Editorials, Student Life

April Book Review: Denton Little’s Death Date and Red Rising

Disclaimer: The following review may contain some spoilers revolving around the plot and background. The review is simply my own opinion, you may disagree.

In these reviews, I will rate the books using my own starring system.

5/5 Stars: This book will land in my all-time favorite book list and you should stop what you are doing and read it, no matter what.

4/5 Stars: You should try to read it at some point in your free time.

3/5 Stars: If you are bored or going on a long trip, it might be fun to read.

2/5 Stars: I would not really bother unless you enjoy the author.

1/5 Stars: The book would make a better coaster for your Coke, than a book.

0/5 Stars: Congrats! You now have kindling! (just kidding, please do not burn books; just do not waste your money or your time with this one)!

denton-final-cover

This April, I read Denton Little’s Death Date, by Lance Rubin. This book is a funny novel about a teenager named Denton and his death.

Denton Little’s Death Date, by Lance Rubin, is a novel about a teenage boy dealing with the fact that he is going to die, possibly tomorrow. This novel thrusts readers into a world where doctors and scientists have discovered a way to predict the day that you are going to die, affectionately called your death date. The main character is a high school senior boy named Denton Little. He is categorized as someone called an Early, because he is going to die before he is 21. The book follows him in the day before he is supposed to die and the actual day of his death. This is a hilarious book, even if it is about a dark topic. It has mystery, a touch of romance, and a lot of humor. Other than dealing with a lot of death, and some profanity, this is a pretty clean book. I would strongly recommend this to anyone who wants a good laugh. A surprisingly funny book about a boy who’s going to die, rated 4/5 stars.

Red Rising

This April, I read Red Rising by Pierce Brown. This book is about a dystopian future where humanity is separated by colors, with Red being the lowest of colors.

 

Red Rising, by Pierce Brown, is a another dystopian future novel, but, personally, it’s a lot better than some of the more recent dystopian novels I have read. This novel focuses on a 16-year-old boy named Darrow who is married to another 16-year-old girl named Eo. They are a type of humans called Reds, which is the lowest rank of humanity. The Reds are miners who mine under the soil of Mars, but only the first part of the book takes place underground. Their life is turned upside down after Darrow and Eo are caught by Greys, the police, and Eo sings the death song. This song, as it suggests, is banned and punishable by public execution. Darrow, in grief, manages to stumble into the world of the Sons of Ares, the rebellion against the Society. The Society oversees everything, like a Big Brother-type organization. There are all colors of humans, from Greens to Yellows to Blues to Golds. Golds are the highest class of humans; they are super human in every way, and they rule our solar system. I loved this book, it is a revenge story that is incredibly bittersweet. I would strongly recommend this to anyone who likes the Dystopian genre, but this is a pretty gory book. It has a lot of disturbing imagery, including one chapter where a character is forced to cut off their own hand to escape. If you can’t handle that, this isn’t for you. A story of revenge, love, and the lengths that society will go to control its citizens, rated 4.5/5 stars.

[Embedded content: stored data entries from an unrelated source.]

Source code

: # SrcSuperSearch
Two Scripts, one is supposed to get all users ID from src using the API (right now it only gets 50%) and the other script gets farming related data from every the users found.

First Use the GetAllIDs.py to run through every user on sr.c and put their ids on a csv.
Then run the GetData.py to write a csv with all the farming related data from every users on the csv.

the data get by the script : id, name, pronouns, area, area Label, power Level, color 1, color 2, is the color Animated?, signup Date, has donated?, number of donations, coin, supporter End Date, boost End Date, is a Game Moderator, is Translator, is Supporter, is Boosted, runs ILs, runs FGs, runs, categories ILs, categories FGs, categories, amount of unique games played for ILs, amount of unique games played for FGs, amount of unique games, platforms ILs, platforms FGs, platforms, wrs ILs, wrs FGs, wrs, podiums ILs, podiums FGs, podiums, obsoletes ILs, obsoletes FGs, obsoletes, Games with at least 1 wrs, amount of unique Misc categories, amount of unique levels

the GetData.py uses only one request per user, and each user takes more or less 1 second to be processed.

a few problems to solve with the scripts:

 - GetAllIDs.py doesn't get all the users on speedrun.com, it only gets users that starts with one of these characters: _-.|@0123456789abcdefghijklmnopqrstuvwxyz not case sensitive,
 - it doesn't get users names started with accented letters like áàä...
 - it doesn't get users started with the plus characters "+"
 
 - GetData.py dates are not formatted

Both Denton Little’s Death Date and Red Rising, along with their sequels, are available in the McNicholas Library. Do you have a book that you would like me to review? Please suggest it in the comments or send me an email via Ellinore.white@mcnhs.org.

 

 

About Ellie White

Ellie White is a first year Journalism Student and staff reporter for the McNicholas Milestone. She is on the McNick Swim Team, improv club, liturgy choir, and theater. In her free time she likes to write, read, sing, voice act, and spend time with buddies.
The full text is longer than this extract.